On the face of it, these may seem like desperate measures to cope with a difficult situation, but in reality they represent a profound philosophical shift. The traditional hands-off approach to free market economy is giving way to state activism on a scale that would have been unimaginable a few years ago. The notion that deregulation, aggressive private enterprise and let-the-fittest-survive are the cornerstone of a vibrant market economy is wearing thin as inequalities widen, with a few at the top cornering all the benefits.

What is happening is a fundamental “reimagining of the purpose and shape of the state”, as one commentator put it. And this is happening not because the political class suddenly has had a “Eureka” moment but because it is under increasing public pressure to address the widening chasm between the top few and the rest of society. It is purely selfish reasons—the fear of a mass backlash and social instability—that is driving politicians. There is then the fear of losing elections. The harsh truth is that for all the money that the “enterprising “ capitalist class may be able to throw at political parties, the power to vote in and vote out governments remains with ordinary people. And these are the people who have been hit the hardest by the six-year-long recession. No wonder they are angry.
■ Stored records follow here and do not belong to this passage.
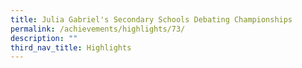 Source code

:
 ```yaml
---
title: Julia Gabriel's Secondary Schools Debating Championships
permalink: /achievements/highlights/73/
description: ""
third_nav_title: Highlights
---
```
When the times were good, everyone had a job, and mortgages could be had for the asking, nobody really minded if a few benefited more from the boom than others. But when the times are hard, as they are now, disparities breed resentment, especially when the only ones who seem to be thriving are those who caused the crisis in the first place. Hence the wave of public outrage that is sweeping Europe with people demanding a systemic change—an end to corporate greed and abuse of the market passed off as free enterprise.

While it is too early to say how far the current debate will result in reining in a runaway economic culture, one thing is certain: it is no longer going to be business as usual.